> _WHAT IS EXPECTED_: Exact wording is required for every entry; transcribe all of them and leave the images out.

Data entries:
--- --- ---
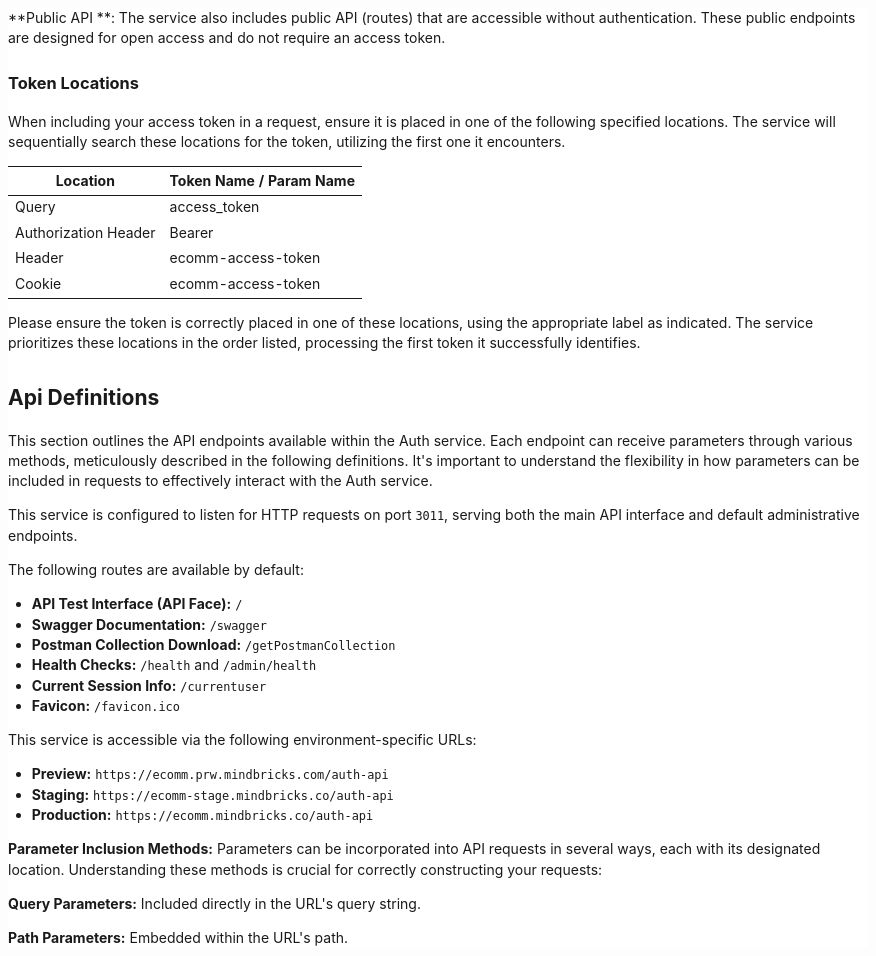**Public API **: 
The service also includes public API (routes) that are accessible without authentication. These public endpoints are designed for open access and do not require an access token.

### Token Locations
When including your access token in a request, ensure it is placed in one of the following specified locations. The service will sequentially search these locations for the token, utilizing the first one it encounters.

| Location               | Token Name / Param Name      |
| ---------------------- | ---------------------------- |
| Query                  | access_token                 |
| Authorization Header   | Bearer                       |
| Header                 | ecomm-access-token|
| Cookie                 | ecomm-access-token|


Please ensure the token is correctly placed in one of these locations, using the appropriate label as indicated. The service prioritizes these locations in the order listed, processing the first token it successfully identifies.


## Api Definitions
This section outlines the API endpoints available within the Auth service. Each endpoint can receive parameters through various methods, meticulously described in the following definitions. It's important to understand the flexibility in how parameters can be included in requests to effectively interact with the Auth service.

This service is configured to listen for HTTP requests on port `3011`, 
serving both the main API interface and default administrative endpoints.

The following routes are available by default:

* **API Test Interface (API Face):** `/`
* **Swagger Documentation:** `/swagger`
* **Postman Collection Download:** `/getPostmanCollection`
* **Health Checks:** `/health` and `/admin/health`
* **Current Session Info:** `/currentuser`
* **Favicon:** `/favicon.ico`

This service is accessible via the following environment-specific URLs:

* **Preview:** `https://ecomm.prw.mindbricks.com/auth-api`
* **Staging:** `https://ecomm-stage.mindbricks.co/auth-api`
* **Production:** `https://ecomm.mindbricks.co/auth-api`

**Parameter Inclusion Methods:**
Parameters can be incorporated into API requests in several ways, each with its designated location. Understanding these methods is crucial for correctly constructing your requests:

**Query Parameters:** Included directly in the URL's query string.

**Path Parameters:** Embedded within the URL's path.
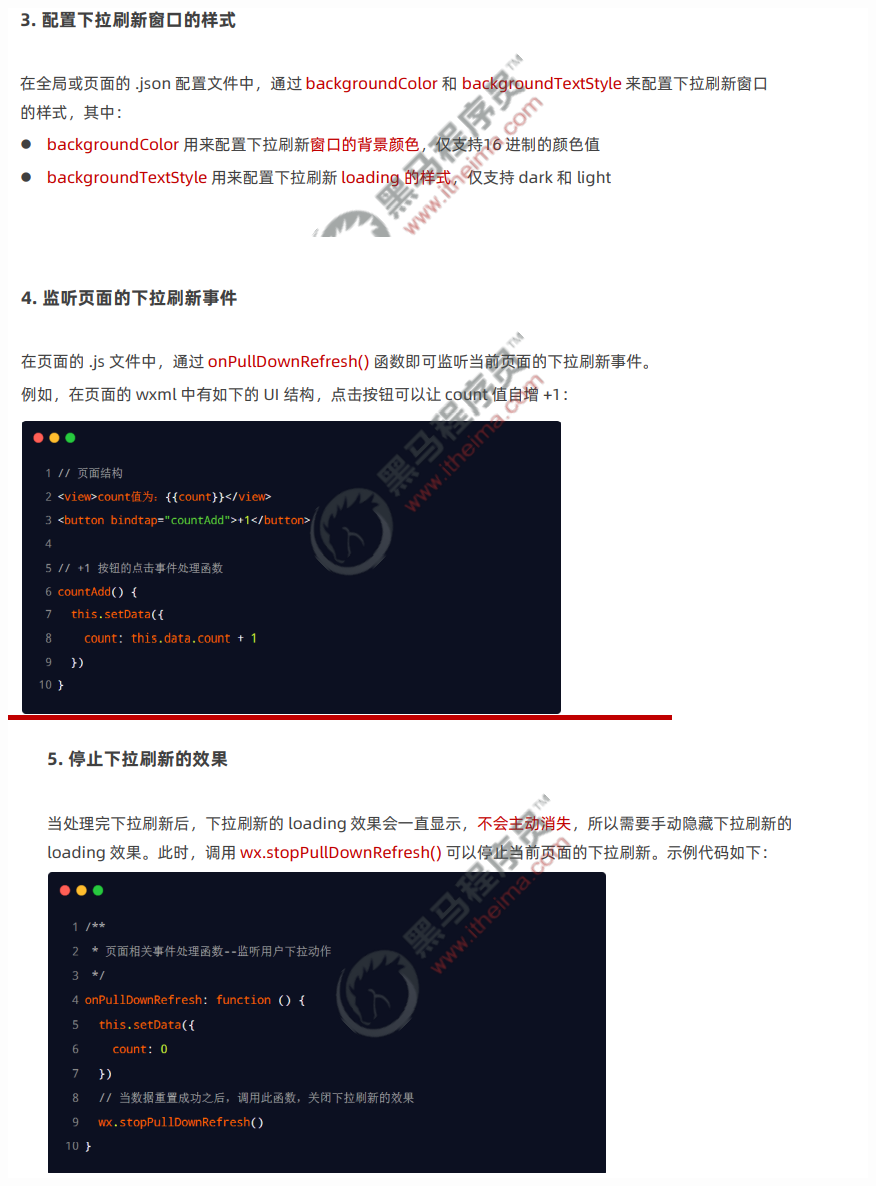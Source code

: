 ![image-20220828103652412](assets/image-20220828103652412.png)

![image-20220828103704335](assets/image-20220828103704335.png)

![image-20220828103723379](assets/image-20220828103723379.png)
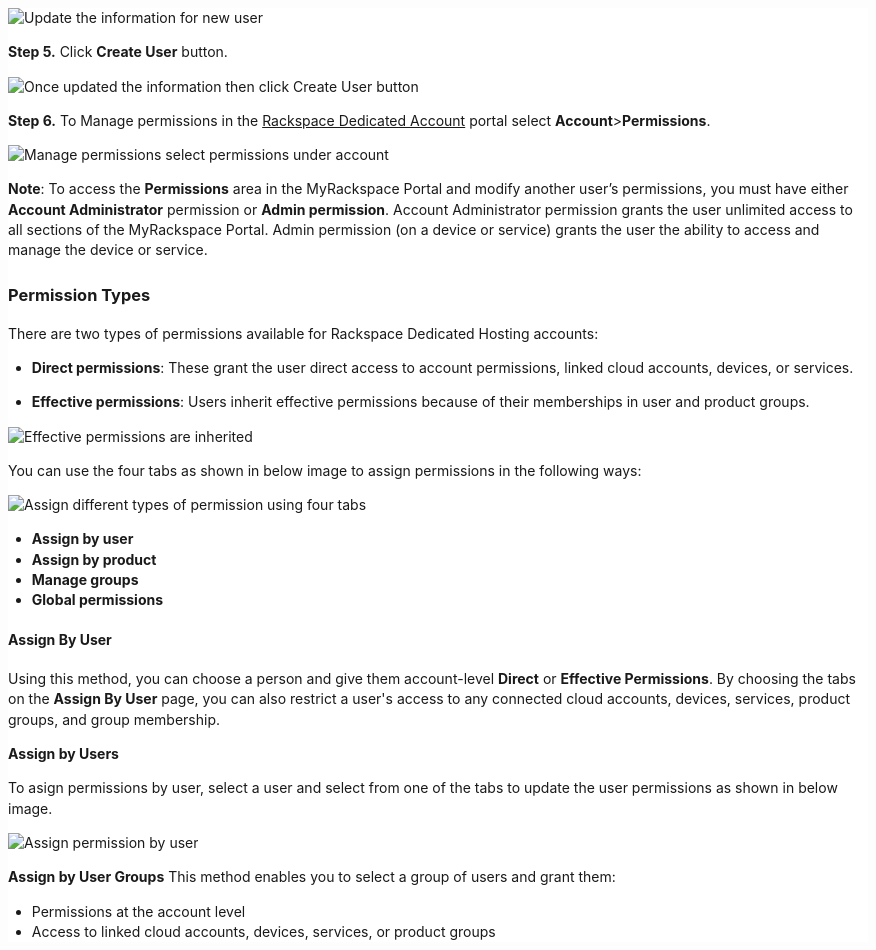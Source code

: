 <img width="793" alt="Update the information for new user" src="/support/how-to/using-rbac-with-myrackspace/myrack-account-RBAC4.png">

**Step 5.** Click **Create User** button.

<img width="947" alt="Once updated the information then click Create User button" src="/support/how-to/using-rbac-with-myrackspace/myrack-account-RBAC5.png">

**Step 6.** To Manage permissions in the [Rackspace Dedicated Account](https://login.rackspace.com/) portal select **Account**>**Permissions**.

<img width="560" alt="Manage permissions select permissions under account" src="/support/how-to/using-rbac-with-myrackspace/myrack-account-RBAC6.png">

**Note**: To access the **Permissions** area in the MyRackspace Portal and modify another user’s permissions, you must have either **Account Administrator** permission or **Admin permission**. Account Administrator permission grants the user unlimited access to all sections of the MyRackspace Portal. Admin permission (on a device or service) grants the user the ability to access and manage the device or service.

### Permission Types
There are two types of permissions available for Rackspace Dedicated Hosting accounts:
- **Direct permissions**: These grant the user direct access to account permissions, linked cloud accounts, devices, or services.

- **Effective permissions**: Users inherit effective permissions because of their memberships in user and product groups.

<img width="939" alt="Effective permissions are inherited" src="/support/how-to/using-rbac-with-myrackspace/myrack-account-RBAC8.png">

You can use the four tabs as shown in below image to assign permissions in the following ways:

<img width="781" alt="Assign different types of permission using four tabs" src="/support/how-to/using-rbac-with-myrackspace/myrack-account-RBAC7.png">

- **Assign by user**
- **Assign by product**
- **Manage groups**
- **Global permissions**

#### Assign By User
Using this method, you can choose a person and give them account-level **Direct** or **Effective Permissions**. By choosing the tabs on the **Assign By User** page, you can also restrict a user's access to any connected cloud accounts, devices, services, product groups, and group membership.

**Assign by Users**

To asign permissions by user, select a user and select from one of the tabs to update the user permissions as shown in below image.

<img width="459" alt="Assign permission by user" src="/support/how-to/using-rbac-with-myrackspace/myrack-account-RBAC9.png">

**Assign by User Groups**
This method enables you to select a group of users and grant them:

- Permissions at the account level
- Access to linked cloud accounts, devices, services, or product groups
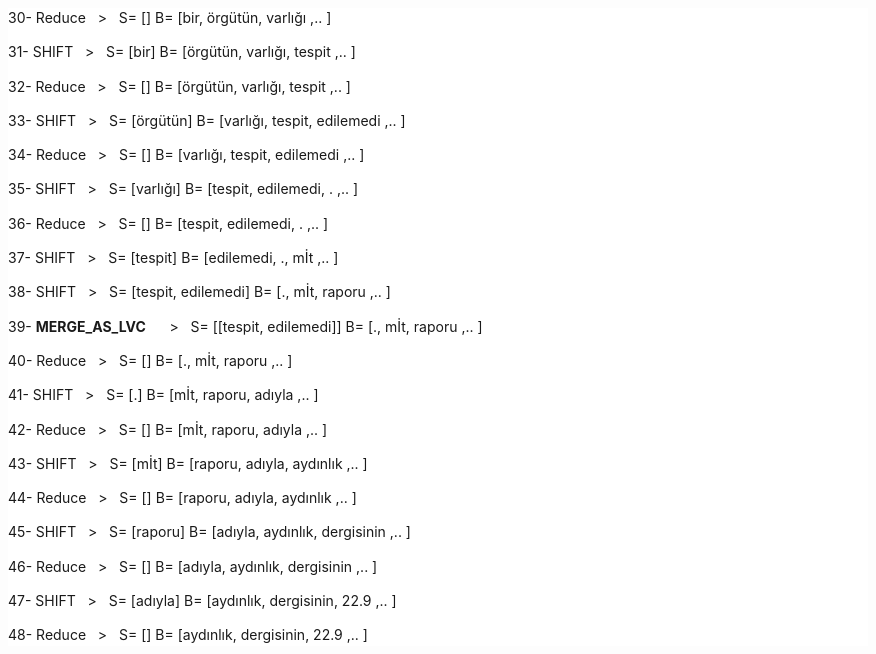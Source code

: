 

30- Reduce&nbsp;&nbsp;&nbsp;>&nbsp;&nbsp;&nbsp;S= []   B= [bir, örgütün, varlığı ,.. ]



31- SHIFT&nbsp;&nbsp;&nbsp;>&nbsp;&nbsp;&nbsp;S= [bir]   B= [örgütün, varlığı, tespit ,.. ]



32- Reduce&nbsp;&nbsp;&nbsp;>&nbsp;&nbsp;&nbsp;S= []   B= [örgütün, varlığı, tespit ,.. ]



33- SHIFT&nbsp;&nbsp;&nbsp;>&nbsp;&nbsp;&nbsp;S= [örgütün]   B= [varlığı, tespit, edilemedi ,.. ]



34- Reduce&nbsp;&nbsp;&nbsp;>&nbsp;&nbsp;&nbsp;S= []   B= [varlığı, tespit, edilemedi ,.. ]



35- SHIFT&nbsp;&nbsp;&nbsp;>&nbsp;&nbsp;&nbsp;S= [varlığı]   B= [tespit, edilemedi, . ,.. ]



36- Reduce&nbsp;&nbsp;&nbsp;>&nbsp;&nbsp;&nbsp;S= []   B= [tespit, edilemedi, . ,.. ]



37- SHIFT&nbsp;&nbsp;&nbsp;>&nbsp;&nbsp;&nbsp;S= [tespit]   B= [edilemedi, ., mİt ,.. ]



38- SHIFT&nbsp;&nbsp;&nbsp;>&nbsp;&nbsp;&nbsp;S= [tespit, edilemedi]   B= [., mİt, raporu ,.. ]



39- **MERGE_AS_LVC**&nbsp;&nbsp;&nbsp;&nbsp;&nbsp;&nbsp;>&nbsp;&nbsp;&nbsp;S= [[tespit, edilemedi]]   B= [., mİt, raporu ,.. ]



40- Reduce&nbsp;&nbsp;&nbsp;>&nbsp;&nbsp;&nbsp;S= []   B= [., mİt, raporu ,.. ]



41- SHIFT&nbsp;&nbsp;&nbsp;>&nbsp;&nbsp;&nbsp;S= [.]   B= [mİt, raporu, adıyla ,.. ]



42- Reduce&nbsp;&nbsp;&nbsp;>&nbsp;&nbsp;&nbsp;S= []   B= [mİt, raporu, adıyla ,.. ]



43- SHIFT&nbsp;&nbsp;&nbsp;>&nbsp;&nbsp;&nbsp;S= [mİt]   B= [raporu, adıyla, aydınlık ,.. ]



44- Reduce&nbsp;&nbsp;&nbsp;>&nbsp;&nbsp;&nbsp;S= []   B= [raporu, adıyla, aydınlık ,.. ]



45- SHIFT&nbsp;&nbsp;&nbsp;>&nbsp;&nbsp;&nbsp;S= [raporu]   B= [adıyla, aydınlık, dergisinin ,.. ]



46- Reduce&nbsp;&nbsp;&nbsp;>&nbsp;&nbsp;&nbsp;S= []   B= [adıyla, aydınlık, dergisinin ,.. ]



47- SHIFT&nbsp;&nbsp;&nbsp;>&nbsp;&nbsp;&nbsp;S= [adıyla]   B= [aydınlık, dergisinin, 22.9 ,.. ]



48- Reduce&nbsp;&nbsp;&nbsp;>&nbsp;&nbsp;&nbsp;S= []   B= [aydınlık, dergisinin, 22.9 ,.. ]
--- --- ---
> _TASK RESPONSE_:
**Public API **: 
The service also includes public API (routes) that are accessible without authentication. These public endpoints are designed for open access and do not require an access token.

### Token Locations
When including your access token in a request, ensure it is placed in one of the following specified locations. The service will sequentially search these locations for the token, utilizing the first one it encounters.

| Location               | Token Name / Param Name      |
| ---------------------- | ---------------------------- |
| Query                  | access_token                 |
| Authorization Header   | Bearer                       |
| Header                 | ecomm-access-token|
| Cookie                 | ecomm-access-token|


Please ensure the token is correctly placed in one of these locations, using the appropriate label as indicated. The service prioritizes these locations in the order listed, processing the first token it successfully identifies.


## Api Definitions
This section outlines the API endpoints available within the Auth service. Each endpoint can receive parameters through various methods, meticulously described in the following definitions. It's important to understand the flexibility in how parameters can be included in requests to effectively interact with the Auth service.

This service is configured to listen for HTTP requests on port `3011`, 
serving both the main API interface and default administrative endpoints.

The following routes are available by default:

* **API Test Interface (API Face):** `/`
* **Swagger Documentation:** `/swagger`
* **Postman Collection Download:** `/getPostmanCollection`
* **Health Checks:** `/health` and `/admin/health`
* **Current Session Info:** `/currentuser`
* **Favicon:** `/favicon.ico`

This service is accessible via the following environment-specific URLs:

* **Preview:** `https://ecomm.prw.mindbricks.com/auth-api`
* **Staging:** `https://ecomm-stage.mindbricks.co/auth-api`
* **Production:** `https://ecomm.mindbricks.co/auth-api`

**Parameter Inclusion Methods:**
Parameters can be incorporated into API requests in several ways, each with its designated location. Understanding these methods is crucial for correctly constructing your requests:

**Query Parameters:** Included directly in the URL's query string.

**Path Parameters:** Embedded within the URL's path.
Source code

: ![image-20220828103652412](assets/image-20220828103652412.png)

![image-20220828103704335](assets/image-20220828103704335.png)

![image-20220828103723379](assets/image-20220828103723379.png)
Source code

: <img width="793" alt="Update the information for new user" src="/support/how-to/using-rbac-with-myrackspace/myrack-account-RBAC4.png">

**Step 5.** Click **Create User** button.

<img width="947" alt="Once updated the information then click Create User button" src="/support/how-to/using-rbac-with-myrackspace/myrack-account-RBAC5.png">

**Step 6.** To Manage permissions in the [Rackspace Dedicated Account](https://login.rackspace.com/) portal select **Account**>**Permissions**.

<img width="560" alt="Manage permissions select permissions under account" src="/support/how-to/using-rbac-with-myrackspace/myrack-account-RBAC6.png">

**Note**: To access the **Permissions** area in the MyRackspace Portal and modify another user’s permissions, you must have either **Account Administrator** permission or **Admin permission**. Account Administrator permission grants the user unlimited access to all sections of the MyRackspace Portal. Admin permission (on a device or service) grants the user the ability to access and manage the device or service.

### Permission Types
There are two types of permissions available for Rackspace Dedicated Hosting accounts:
- **Direct permissions**: These grant the user direct access to account permissions, linked cloud accounts, devices, or services.

- **Effective permissions**: Users inherit effective permissions because of their memberships in user and product groups.

<img width="939" alt="Effective permissions are inherited" src="/support/how-to/using-rbac-with-myrackspace/myrack-account-RBAC8.png">

You can use the four tabs as shown in below image to assign permissions in the following ways:

<img width="781" alt="Assign different types of permission using four tabs" src="/support/how-to/using-rbac-with-myrackspace/myrack-account-RBAC7.png">

- **Assign by user**
- **Assign by product**
- **Manage groups**
- **Global permissions**

#### Assign By User
Using this method, you can choose a person and give them account-level **Direct** or **Effective Permissions**. By choosing the tabs on the **Assign By User** page, you can also restrict a user's access to any connected cloud accounts, devices, services, product groups, and group membership.

**Assign by Users**

To asign permissions by user, select a user and select from one of the tabs to update the user permissions as shown in below image.

<img width="459" alt="Assign permission by user" src="/support/how-to/using-rbac-with-myrackspace/myrack-account-RBAC9.png">

**Assign by User Groups**
This method enables you to select a group of users and grant them:

- Permissions at the account level
- Access to linked cloud accounts, devices, services, or product groups
Source code

: 

30- Reduce&nbsp;&nbsp;&nbsp;>&nbsp;&nbsp;&nbsp;S= []   B= [bir, örgütün, varlığı ,.. ]



31- SHIFT&nbsp;&nbsp;&nbsp;>&nbsp;&nbsp;&nbsp;S= [bir]   B= [örgütün, varlığı, tespit ,.. ]



32- Reduce&nbsp;&nbsp;&nbsp;>&nbsp;&nbsp;&nbsp;S= []   B= [örgütün, varlığı, tespit ,.. ]



33- SHIFT&nbsp;&nbsp;&nbsp;>&nbsp;&nbsp;&nbsp;S= [örgütün]   B= [varlığı, tespit, edilemedi ,.. ]



34- Reduce&nbsp;&nbsp;&nbsp;>&nbsp;&nbsp;&nbsp;S= []   B= [varlığı, tespit, edilemedi ,.. ]



35- SHIFT&nbsp;&nbsp;&nbsp;>&nbsp;&nbsp;&nbsp;S= [varlığı]   B= [tespit, edilemedi, . ,.. ]



36- Reduce&nbsp;&nbsp;&nbsp;>&nbsp;&nbsp;&nbsp;S= []   B= [tespit, edilemedi, . ,.. ]



37- SHIFT&nbsp;&nbsp;&nbsp;>&nbsp;&nbsp;&nbsp;S= [tespit]   B= [edilemedi, ., mİt ,.. ]



38- SHIFT&nbsp;&nbsp;&nbsp;>&nbsp;&nbsp;&nbsp;S= [tespit, edilemedi]   B= [., mİt, raporu ,.. ]



39- **MERGE_AS_LVC**&nbsp;&nbsp;&nbsp;&nbsp;&nbsp;&nbsp;>&nbsp;&nbsp;&nbsp;S= [[tespit, edilemedi]]   B= [., mİt, raporu ,.. ]



40- Reduce&nbsp;&nbsp;&nbsp;>&nbsp;&nbsp;&nbsp;S= []   B= [., mİt, raporu ,.. ]



41- SHIFT&nbsp;&nbsp;&nbsp;>&nbsp;&nbsp;&nbsp;S= [.]   B= [mİt, raporu, adıyla ,.. ]



42- Reduce&nbsp;&nbsp;&nbsp;>&nbsp;&nbsp;&nbsp;S= []   B= [mİt, raporu, adıyla ,.. ]



43- SHIFT&nbsp;&nbsp;&nbsp;>&nbsp;&nbsp;&nbsp;S= [mİt]   B= [raporu, adıyla, aydınlık ,.. ]



44- Reduce&nbsp;&nbsp;&nbsp;>&nbsp;&nbsp;&nbsp;S= []   B= [raporu, adıyla, aydınlık ,.. ]



45- SHIFT&nbsp;&nbsp;&nbsp;>&nbsp;&nbsp;&nbsp;S= [raporu]   B= [adıyla, aydınlık, dergisinin ,.. ]



46- Reduce&nbsp;&nbsp;&nbsp;>&nbsp;&nbsp;&nbsp;S= []   B= [adıyla, aydınlık, dergisinin ,.. ]



47- SHIFT&nbsp;&nbsp;&nbsp;>&nbsp;&nbsp;&nbsp;S= [adıyla]   B= [aydınlık, dergisinin, 22.9 ,.. ]



48- Reduce&nbsp;&nbsp;&nbsp;>&nbsp;&nbsp;&nbsp;S= []   B= [aydınlık, dergisinin, 22.9 ,.. ]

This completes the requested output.